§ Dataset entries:

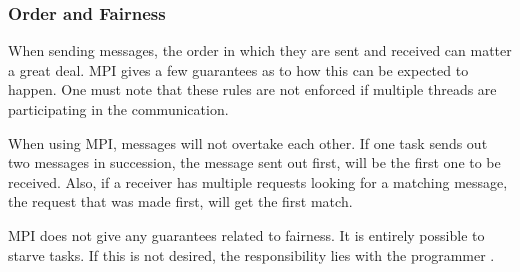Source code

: \subsubsection{Order and Fairness}
When sending messages, the order in which they are sent and received can matter a great deal. MPI gives a few guarantees as to how this can be expected to happen. One must note that these rules are not enforced if multiple threads are participating in the communication.

When using MPI, messages will not overtake each other. If one task sends out two messages in succession, the message sent out first, will be the first one to be received. Also, if a receiver has multiple requests looking for a matching message, the request that was made first, will get the first match.

MPI does not give any guarantees related to fairness. It is entirely possible to starve tasks. If this is not desired, the responsibility lies with the programmer \cite{compLLNLMPI}.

§ WORK ITEM: Transcribe the records verbatim and omit the images.

§ RESPONSE TO THE TASK:
Source code

: \subsubsection{Order and Fairness}
When sending messages, the order in which they are sent and received can matter a great deal. MPI gives a few guarantees as to how this can be expected to happen. One must note that these rules are not enforced if multiple threads are participating in the communication.

When using MPI, messages will not overtake each other. If one task sends out two messages in succession, the message sent out first, will be the first one to be received. Also, if a receiver has multiple requests looking for a matching message, the request that was made first, will get the first match.

MPI does not give any guarantees related to fairness. It is entirely possible to starve tasks. If this is not desired, the responsibility lies with the programmer \cite{compLLNLMPI}.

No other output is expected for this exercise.